Problem description: Retype only what runs from the beginning of the data through the line with "0x13d39e98be678505f99a738d"; please omit the pictures and keep every line exact.

**** Available data

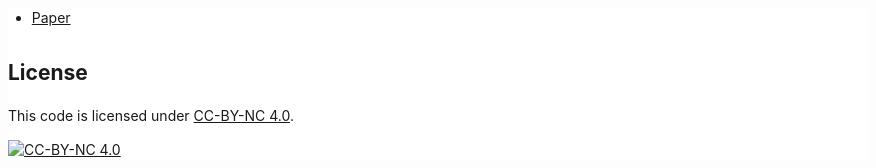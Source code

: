 - [Paper](http://proceedings.mlr.press/v89/okuno19a.html)

## License

This code is licensed under [CC-BY-NC 4.0](https://creativecommons.org/licenses/by-nc/4.0/).

[![CC-BY-NC 4.0](https://img.shields.io/badge/License-CC%20BY--NC%204.0-lightgrey.svg)](https://creativecommons.org/licenses/by-nc/4.0/)
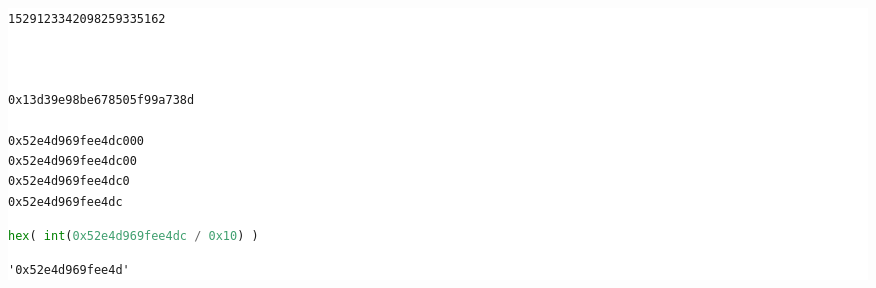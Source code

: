 

    1529123342098259335162



    0x13d39e98be678505f99a738d
    
    0x52e4d969fee4dc000
    0x52e4d969fee4dc00
    0x52e4d969fee4dc0
    0x52e4d969fee4dc



```python
hex( int(0x52e4d969fee4dc / 0x10) )
```




    '0x52e4d969fee4d'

********

Solution for this task:
Source code

: - [Paper](http://proceedings.mlr.press/v89/okuno19a.html)

## License

This code is licensed under [CC-BY-NC 4.0](https://creativecommons.org/licenses/by-nc/4.0/).

[![CC-BY-NC 4.0](https://img.shields.io/badge/License-CC%20BY--NC%204.0-lightgrey.svg)](https://creativecommons.org/licenses/by-nc/4.0/)
Source code

: 

    1529123342098259335162



    0x13d39e98be678505f99a738d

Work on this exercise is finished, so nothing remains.